Well, the truth is - it seems no local bus operators are keen to take us on the trip to Pyapon. It's just not worth it. The risk of damage to the bus is very high due to the roads condition and the cost to repair can be higher than the rental itself.

We left the Naga Buddhist Temple at Mingalardon township where the nearby international airport is situated at about 12noon. About three hours later, I heard a loud cranking sound and the the bus driver pull the bus to the side. The bus assistant went below the bus body to check. Then he took some wrenches to make some minor repairs and we were on the move again in about 10 minutes. But the air-conditioner went bonkers and we decided to enjoy the rural fresh air instead by keeping the windows opened.

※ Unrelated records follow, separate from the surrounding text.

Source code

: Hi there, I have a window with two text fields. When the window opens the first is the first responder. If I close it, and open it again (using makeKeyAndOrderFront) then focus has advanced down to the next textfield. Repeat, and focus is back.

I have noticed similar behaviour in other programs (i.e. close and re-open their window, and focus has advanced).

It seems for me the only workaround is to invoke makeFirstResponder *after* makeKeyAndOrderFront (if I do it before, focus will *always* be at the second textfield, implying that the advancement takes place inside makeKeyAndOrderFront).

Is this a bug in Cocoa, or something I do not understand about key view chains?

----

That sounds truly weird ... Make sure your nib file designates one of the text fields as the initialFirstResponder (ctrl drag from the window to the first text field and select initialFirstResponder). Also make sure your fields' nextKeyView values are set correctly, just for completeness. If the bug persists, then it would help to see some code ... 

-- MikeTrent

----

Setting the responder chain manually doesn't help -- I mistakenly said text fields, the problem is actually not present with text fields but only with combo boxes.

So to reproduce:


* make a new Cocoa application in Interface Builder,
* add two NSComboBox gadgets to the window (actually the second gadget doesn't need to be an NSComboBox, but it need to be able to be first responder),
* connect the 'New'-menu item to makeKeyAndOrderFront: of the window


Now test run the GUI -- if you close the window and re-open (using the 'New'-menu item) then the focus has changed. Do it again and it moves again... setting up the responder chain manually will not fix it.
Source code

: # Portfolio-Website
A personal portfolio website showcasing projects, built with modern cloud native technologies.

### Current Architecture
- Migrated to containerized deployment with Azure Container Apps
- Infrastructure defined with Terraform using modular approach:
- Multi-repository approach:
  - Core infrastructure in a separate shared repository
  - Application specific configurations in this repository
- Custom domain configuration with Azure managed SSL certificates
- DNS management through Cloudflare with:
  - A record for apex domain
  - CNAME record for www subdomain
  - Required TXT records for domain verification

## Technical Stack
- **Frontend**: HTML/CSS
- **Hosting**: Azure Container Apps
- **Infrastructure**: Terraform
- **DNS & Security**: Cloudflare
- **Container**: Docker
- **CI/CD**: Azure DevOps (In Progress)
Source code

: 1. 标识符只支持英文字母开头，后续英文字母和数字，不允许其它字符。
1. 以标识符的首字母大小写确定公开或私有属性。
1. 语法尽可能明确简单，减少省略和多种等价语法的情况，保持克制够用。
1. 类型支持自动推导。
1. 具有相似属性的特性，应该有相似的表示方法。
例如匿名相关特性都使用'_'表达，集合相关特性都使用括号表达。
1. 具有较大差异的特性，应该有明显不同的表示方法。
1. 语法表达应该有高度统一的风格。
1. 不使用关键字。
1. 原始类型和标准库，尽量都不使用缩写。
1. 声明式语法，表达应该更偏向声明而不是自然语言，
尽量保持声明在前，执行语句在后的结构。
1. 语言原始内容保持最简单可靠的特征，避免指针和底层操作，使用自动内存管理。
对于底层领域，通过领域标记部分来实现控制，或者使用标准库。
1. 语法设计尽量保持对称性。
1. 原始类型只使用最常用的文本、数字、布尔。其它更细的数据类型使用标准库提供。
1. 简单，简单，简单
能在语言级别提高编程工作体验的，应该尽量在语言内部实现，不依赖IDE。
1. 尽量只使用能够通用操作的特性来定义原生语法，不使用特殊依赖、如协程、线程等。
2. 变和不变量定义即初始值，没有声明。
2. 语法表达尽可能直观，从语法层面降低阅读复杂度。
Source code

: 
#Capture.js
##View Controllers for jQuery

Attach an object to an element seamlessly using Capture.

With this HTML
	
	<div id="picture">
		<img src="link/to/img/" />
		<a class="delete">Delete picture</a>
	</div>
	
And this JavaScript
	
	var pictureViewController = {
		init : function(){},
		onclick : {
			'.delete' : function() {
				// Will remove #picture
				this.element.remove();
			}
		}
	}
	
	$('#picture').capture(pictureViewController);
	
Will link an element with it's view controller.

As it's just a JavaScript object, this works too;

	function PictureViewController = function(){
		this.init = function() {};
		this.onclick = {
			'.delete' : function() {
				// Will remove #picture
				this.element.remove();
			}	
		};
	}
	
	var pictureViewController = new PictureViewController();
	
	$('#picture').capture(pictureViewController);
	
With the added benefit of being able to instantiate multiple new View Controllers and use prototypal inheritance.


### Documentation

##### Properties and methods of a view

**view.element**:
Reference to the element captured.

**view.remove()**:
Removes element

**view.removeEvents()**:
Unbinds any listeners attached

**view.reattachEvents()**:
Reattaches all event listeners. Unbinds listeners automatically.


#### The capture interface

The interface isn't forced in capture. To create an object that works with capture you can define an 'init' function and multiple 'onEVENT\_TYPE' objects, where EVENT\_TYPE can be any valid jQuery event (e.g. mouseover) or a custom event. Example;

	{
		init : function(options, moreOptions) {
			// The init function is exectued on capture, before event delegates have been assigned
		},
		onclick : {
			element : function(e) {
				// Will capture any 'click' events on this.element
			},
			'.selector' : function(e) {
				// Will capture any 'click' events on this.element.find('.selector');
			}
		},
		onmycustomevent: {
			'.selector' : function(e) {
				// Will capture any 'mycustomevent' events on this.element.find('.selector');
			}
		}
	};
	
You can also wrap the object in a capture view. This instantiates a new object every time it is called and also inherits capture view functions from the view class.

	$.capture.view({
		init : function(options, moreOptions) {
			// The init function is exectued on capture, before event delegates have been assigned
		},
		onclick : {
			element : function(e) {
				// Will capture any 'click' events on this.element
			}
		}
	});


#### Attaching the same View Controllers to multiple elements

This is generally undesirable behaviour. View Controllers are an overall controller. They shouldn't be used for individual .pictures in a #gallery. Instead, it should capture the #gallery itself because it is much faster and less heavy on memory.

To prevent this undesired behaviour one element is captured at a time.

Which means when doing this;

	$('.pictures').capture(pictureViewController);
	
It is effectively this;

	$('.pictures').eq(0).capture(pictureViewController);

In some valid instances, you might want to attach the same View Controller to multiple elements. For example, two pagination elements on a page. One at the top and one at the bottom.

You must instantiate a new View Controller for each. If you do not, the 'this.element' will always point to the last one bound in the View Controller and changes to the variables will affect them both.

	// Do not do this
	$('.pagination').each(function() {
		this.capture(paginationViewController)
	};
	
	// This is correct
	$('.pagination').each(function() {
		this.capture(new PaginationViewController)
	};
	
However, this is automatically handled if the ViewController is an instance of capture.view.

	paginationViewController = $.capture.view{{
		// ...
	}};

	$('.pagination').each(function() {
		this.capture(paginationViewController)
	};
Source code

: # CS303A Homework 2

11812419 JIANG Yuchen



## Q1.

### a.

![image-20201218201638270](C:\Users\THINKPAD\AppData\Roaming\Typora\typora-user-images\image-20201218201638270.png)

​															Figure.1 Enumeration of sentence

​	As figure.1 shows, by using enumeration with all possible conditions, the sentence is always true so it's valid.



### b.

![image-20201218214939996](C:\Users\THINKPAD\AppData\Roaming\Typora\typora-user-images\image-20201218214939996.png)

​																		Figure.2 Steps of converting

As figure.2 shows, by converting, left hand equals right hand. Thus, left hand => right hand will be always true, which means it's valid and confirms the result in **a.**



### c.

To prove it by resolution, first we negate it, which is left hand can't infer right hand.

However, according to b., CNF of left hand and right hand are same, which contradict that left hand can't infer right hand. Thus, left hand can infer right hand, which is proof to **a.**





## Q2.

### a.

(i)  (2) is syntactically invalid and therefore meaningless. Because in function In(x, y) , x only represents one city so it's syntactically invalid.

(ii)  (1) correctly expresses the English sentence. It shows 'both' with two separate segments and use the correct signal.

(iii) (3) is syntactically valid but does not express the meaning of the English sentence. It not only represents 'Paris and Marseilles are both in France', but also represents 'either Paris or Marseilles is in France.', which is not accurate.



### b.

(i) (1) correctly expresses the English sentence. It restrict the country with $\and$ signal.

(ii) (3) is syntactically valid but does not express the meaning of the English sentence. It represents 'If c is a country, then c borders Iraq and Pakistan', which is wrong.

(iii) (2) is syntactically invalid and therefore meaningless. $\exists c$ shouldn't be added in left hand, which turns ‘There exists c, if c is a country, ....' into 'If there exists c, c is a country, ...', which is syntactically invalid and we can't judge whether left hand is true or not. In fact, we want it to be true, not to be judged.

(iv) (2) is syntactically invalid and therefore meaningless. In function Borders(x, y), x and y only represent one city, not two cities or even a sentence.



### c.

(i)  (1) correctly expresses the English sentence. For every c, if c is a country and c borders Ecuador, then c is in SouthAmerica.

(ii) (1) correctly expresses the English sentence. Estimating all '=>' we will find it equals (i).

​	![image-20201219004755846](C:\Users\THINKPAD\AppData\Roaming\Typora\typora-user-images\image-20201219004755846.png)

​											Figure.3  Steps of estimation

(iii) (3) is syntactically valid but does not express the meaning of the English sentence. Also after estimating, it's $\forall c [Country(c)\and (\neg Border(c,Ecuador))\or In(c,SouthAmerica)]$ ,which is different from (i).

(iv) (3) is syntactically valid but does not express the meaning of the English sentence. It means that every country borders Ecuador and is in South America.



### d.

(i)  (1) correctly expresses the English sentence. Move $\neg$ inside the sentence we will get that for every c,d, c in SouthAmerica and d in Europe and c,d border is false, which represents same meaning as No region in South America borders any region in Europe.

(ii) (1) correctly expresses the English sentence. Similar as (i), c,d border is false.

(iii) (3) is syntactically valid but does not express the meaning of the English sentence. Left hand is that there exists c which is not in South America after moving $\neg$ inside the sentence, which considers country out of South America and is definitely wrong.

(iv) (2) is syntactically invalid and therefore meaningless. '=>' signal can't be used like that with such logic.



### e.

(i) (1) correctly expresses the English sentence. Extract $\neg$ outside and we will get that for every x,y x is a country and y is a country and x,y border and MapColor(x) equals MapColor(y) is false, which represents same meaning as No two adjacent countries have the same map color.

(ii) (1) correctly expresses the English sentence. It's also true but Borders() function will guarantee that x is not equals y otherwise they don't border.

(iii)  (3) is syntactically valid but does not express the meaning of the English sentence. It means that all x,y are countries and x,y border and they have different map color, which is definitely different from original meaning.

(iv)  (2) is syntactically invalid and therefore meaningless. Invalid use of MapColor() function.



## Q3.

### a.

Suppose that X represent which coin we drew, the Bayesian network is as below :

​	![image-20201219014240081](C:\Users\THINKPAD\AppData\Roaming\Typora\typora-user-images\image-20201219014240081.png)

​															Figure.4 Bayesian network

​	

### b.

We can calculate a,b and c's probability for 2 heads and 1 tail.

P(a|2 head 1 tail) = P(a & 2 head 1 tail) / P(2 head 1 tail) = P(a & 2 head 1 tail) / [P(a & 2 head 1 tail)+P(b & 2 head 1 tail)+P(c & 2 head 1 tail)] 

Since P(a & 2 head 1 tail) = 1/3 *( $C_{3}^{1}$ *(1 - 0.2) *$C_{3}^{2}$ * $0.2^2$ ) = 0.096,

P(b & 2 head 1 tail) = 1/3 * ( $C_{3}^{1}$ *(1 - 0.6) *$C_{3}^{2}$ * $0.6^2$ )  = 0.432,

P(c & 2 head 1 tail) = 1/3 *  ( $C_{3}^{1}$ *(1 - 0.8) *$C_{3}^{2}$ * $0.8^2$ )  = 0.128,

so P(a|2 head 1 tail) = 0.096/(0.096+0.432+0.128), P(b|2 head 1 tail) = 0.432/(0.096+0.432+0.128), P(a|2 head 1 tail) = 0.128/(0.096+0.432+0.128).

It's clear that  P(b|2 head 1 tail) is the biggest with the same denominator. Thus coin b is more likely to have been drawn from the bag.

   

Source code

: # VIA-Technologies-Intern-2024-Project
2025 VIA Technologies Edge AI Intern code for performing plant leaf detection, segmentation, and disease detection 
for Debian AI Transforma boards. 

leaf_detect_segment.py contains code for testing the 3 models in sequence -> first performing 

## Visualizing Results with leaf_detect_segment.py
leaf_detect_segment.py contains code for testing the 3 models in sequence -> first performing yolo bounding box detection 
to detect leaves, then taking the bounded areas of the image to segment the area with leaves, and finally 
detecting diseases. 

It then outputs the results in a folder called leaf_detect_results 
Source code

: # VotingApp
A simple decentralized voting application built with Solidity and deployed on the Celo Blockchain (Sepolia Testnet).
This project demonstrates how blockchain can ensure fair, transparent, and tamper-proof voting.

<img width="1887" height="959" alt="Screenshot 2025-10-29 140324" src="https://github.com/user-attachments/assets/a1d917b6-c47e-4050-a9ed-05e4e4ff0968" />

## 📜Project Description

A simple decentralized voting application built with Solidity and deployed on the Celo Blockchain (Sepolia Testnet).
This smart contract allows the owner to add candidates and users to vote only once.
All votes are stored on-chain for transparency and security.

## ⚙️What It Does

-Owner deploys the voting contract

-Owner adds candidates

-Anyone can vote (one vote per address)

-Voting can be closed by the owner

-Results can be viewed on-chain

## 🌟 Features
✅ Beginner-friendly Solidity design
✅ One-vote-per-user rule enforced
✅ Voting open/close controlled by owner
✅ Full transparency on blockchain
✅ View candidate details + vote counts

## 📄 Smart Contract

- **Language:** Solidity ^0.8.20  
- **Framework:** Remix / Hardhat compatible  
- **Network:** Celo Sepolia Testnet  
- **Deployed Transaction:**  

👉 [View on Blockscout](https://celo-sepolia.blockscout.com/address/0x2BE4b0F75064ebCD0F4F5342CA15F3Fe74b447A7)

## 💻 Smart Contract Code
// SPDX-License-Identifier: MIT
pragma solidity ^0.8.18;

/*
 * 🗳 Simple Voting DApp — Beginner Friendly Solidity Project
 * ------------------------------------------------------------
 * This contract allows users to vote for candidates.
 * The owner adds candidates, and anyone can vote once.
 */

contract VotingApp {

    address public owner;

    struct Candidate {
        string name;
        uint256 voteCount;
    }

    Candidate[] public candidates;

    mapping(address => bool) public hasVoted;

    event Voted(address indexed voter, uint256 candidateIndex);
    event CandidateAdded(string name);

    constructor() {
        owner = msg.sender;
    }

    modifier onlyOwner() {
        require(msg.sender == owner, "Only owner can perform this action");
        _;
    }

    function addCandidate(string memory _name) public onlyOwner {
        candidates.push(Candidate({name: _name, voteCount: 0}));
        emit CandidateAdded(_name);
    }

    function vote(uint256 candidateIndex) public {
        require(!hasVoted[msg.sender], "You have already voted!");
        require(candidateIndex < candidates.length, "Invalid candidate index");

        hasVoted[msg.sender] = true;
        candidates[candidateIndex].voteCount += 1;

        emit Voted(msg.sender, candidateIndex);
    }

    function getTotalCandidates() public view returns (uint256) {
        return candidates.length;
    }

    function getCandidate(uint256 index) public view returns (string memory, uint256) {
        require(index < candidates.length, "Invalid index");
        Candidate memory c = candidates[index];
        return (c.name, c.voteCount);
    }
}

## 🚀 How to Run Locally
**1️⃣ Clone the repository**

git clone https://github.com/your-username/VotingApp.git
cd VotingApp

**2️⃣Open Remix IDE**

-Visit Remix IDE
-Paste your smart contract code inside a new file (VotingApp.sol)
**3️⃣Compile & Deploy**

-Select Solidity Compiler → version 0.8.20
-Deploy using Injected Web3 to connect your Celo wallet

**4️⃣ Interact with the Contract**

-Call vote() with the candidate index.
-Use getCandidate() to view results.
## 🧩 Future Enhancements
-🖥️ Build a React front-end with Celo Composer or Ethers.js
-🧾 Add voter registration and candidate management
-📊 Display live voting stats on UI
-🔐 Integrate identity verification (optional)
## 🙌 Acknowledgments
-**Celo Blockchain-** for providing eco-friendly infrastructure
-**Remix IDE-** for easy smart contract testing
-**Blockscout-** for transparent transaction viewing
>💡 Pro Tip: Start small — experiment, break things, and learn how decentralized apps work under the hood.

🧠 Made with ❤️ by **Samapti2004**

At about 3.30pm, I heard a louder knocking sound and this time the bus engine just went dead. Luckily the bus was travelling at low speed due to the road conditions.I got a hunch this time it won't be a short loo break! Everybody disembarked from the bus to have some fresh air and a view of green fields on both side of the road.

After trying to repair the engine, the bus driver decided to ask for help from passing tractors to give the bus a jump start. It didn't materialized as the tractors were not in position to "push" the bus. So the male passengers decided to contribute their energy.

Huff and puff!, Huff and Puff! the guys pushes the bus. The bus moves few metres but the engine did not jump starts. We know that we will be late for the handing over event since the first bus that fetched the monks already on the way before us.

Some of the passengers, including the media people jumped into a van that accompanies us and they moved on towards Pyapon. Chin Long, the YMM president and myself wouldn't want to miss the handing over event but it is still about an hour drive to Pyapon. No way we can reach there by foot, in time!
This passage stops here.